Nie obrażając wszystkich właścicieli psów trzeba stwierdzić, że mało kto sprząta po swoim pupilu. Widać to na chodnikach i miejskich skwerach czy trawnikach. W maju Zakład Utrzymania Miasta szykuje się na pierwsze koszenie trawników i już teraz pracownicy od zieleni miejskiej mają dreszcze na myśl o czekających ich przygodach. Bo jak trafi się na kupę, a żyłka od kosiarki ją roztrzepie, to może się zdarzyć „brak wizji”.
– Te resztki rozbryzgują się na masce ochronnej i ją zalepiają, stąd mowa, że się traci wizję – wyjaśni Piotr Majka, prezes ZUM. – Niestety wiele osób beztrosko i bez konsekwencji wyprowadza swoje psy, które załatwiają się na terenach zielonych. Na pewno należałoby coś z tym zrobić, ale moi pracownicy przestali już liczyć na to, że coś się zmieni.
Miasto od kilku lat wydaje rocznie około 10 tysięcy złotych na pakiety sanitarne – torebki na psie odchody umieszczone w zasobnikach stojących na skwerach i trawnikach. Niewiele osób z nich korzysta.
– Społeczeństwo nie dojrzało do problemu psich kup – mówi Piotr Zawadzki, naczelnik wydziału gospodarki komunalnej i ochrony środowiska UM. – Do tej pory wydaliśmy około 100 tysięcy złotych na pakiety, ale niestety spodziewaliśmy się większych efektów. Sam widzę na osiedlu Widok zatrzęsienie psich kup.

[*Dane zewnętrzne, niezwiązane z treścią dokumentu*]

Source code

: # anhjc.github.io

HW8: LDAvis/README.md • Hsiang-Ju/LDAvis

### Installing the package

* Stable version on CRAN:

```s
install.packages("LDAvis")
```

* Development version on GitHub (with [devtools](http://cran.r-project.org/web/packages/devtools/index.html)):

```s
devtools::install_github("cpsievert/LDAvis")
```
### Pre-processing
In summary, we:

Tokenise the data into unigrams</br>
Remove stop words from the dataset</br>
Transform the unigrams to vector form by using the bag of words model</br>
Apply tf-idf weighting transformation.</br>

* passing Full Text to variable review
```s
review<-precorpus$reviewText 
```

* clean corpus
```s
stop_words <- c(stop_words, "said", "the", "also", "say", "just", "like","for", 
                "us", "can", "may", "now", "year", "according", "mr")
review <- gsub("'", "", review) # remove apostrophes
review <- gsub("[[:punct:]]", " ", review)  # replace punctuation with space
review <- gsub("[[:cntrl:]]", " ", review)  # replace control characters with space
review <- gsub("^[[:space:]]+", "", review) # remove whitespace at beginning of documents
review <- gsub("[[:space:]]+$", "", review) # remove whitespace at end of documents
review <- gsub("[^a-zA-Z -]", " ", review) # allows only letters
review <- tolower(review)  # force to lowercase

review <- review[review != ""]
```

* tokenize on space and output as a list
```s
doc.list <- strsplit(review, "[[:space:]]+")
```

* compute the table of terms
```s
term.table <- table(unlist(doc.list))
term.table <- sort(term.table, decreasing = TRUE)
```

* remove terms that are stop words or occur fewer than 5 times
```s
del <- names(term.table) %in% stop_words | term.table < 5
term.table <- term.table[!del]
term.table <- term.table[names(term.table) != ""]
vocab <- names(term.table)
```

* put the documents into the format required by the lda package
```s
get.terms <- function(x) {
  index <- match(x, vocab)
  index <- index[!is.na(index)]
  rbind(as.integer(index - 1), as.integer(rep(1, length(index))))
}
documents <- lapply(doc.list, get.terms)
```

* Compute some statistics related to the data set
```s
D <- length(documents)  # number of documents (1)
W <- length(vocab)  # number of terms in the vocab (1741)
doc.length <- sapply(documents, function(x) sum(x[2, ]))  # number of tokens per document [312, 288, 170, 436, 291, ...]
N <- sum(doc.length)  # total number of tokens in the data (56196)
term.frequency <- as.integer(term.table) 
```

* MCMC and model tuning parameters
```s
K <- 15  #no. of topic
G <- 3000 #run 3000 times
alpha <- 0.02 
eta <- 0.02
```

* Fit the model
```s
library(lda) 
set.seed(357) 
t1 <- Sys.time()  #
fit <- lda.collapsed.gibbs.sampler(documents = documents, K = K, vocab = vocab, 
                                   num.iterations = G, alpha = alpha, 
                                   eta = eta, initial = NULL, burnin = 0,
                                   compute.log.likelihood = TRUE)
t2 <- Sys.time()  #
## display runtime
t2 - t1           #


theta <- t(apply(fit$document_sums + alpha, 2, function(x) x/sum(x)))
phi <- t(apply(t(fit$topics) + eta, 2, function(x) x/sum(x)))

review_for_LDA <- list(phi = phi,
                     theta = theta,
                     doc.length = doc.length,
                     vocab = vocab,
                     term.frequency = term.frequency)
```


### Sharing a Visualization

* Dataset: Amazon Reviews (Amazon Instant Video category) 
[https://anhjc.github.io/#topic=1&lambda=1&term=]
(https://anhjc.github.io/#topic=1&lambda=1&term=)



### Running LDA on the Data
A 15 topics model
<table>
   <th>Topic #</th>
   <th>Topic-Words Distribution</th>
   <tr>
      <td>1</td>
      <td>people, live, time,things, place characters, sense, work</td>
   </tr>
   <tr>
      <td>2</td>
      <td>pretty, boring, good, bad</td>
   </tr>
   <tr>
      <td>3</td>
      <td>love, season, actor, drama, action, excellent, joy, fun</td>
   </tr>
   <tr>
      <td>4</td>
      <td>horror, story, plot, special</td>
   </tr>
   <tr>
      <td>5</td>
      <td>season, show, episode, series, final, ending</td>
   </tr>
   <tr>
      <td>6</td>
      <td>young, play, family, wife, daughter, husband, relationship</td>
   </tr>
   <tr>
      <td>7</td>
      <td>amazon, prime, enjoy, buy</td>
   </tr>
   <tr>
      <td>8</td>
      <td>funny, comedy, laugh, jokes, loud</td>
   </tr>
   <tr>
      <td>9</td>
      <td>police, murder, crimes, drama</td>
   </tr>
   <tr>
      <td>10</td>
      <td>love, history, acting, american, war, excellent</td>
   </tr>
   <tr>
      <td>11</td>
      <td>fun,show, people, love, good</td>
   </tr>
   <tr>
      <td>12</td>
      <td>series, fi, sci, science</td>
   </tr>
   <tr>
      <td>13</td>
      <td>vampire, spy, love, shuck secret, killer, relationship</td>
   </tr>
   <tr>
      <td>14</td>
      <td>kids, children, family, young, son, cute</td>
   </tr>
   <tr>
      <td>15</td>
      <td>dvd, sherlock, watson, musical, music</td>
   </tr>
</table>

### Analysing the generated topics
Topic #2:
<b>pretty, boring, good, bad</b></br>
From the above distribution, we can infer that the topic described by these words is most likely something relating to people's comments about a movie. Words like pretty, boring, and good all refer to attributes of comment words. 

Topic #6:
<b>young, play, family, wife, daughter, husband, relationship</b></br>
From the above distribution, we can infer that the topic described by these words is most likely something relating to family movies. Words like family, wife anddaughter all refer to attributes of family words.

Problem najwyraźniej dojrzał do rozwiązania. Według zapowiedzi, w najbliższym tygodniu prezydent Skierniewic spotka się z komendantem miejskiej straży w celu ustalenia działań. Strażnicy, zamiast głównie ścigać niesfornych kierowców, zajmą się porządkiem w mieście.
– Chcemy jednak zacząć od siebie, czyli kupić więcej koszy z pakietami sanitarnymi do sprzątania odchodów, żeby nie było wymówek, że ich nie ma. I potem będziemy egzekwować, aby mieszkańcy sprzątali po swoich psach. W krajach europejskich jest to normą, u nas może trzeba będzie kilku lat, żeby ludziom weszło w krew – mówi Krzysztof Jażdżyk, również właściciel psa.
Słowa o egzekwowaniu nakazu sprzątania po psie wydają się jednak nieco ryzykowne w sytuacji, gdy miasto od lat nie może sobie poradzić z egzekwowaniem opłaty za posiadanie psa. Sprawdzanie numerka lub jego braku teoretycznie wydaje się łatwiejsze niż złapanie psa "na gorącym uczynku" i ukaranie jego właściciela. Takich mandatów strażnicy w praktyce nie nakładają tłumacząc się trudnością w udowodnień właścicielowi, że to jego pies był sprawcą.
– Monitoring może w tym pomóc – prezydent jest optymistą.
Na początek ma być edukacja i przekonywanie mieszkańców, że po własnym psie trzeba sprzątać. Uświadamianie ma przebiegać przy współudziale wolontariuszy ze skierniewickiego schroniska. Patrząc na powszechne zachowanie właścicieli psów, zapowiada się ciężka orka na ugorze.
– Pouczać czy karać? – zastanawia się prezes Majka. – Biorąc pod uwagę, co się dzieje, to już chyba tylko karać.
Z kolei komendant straży miejskiej twierdzi, że właściwie problemu nie ma, bo straż panuje nad brudasami z psami.
– Robimy to na bieżąco i w moim przekonaniu to widać – mówi Artur Głuszcz.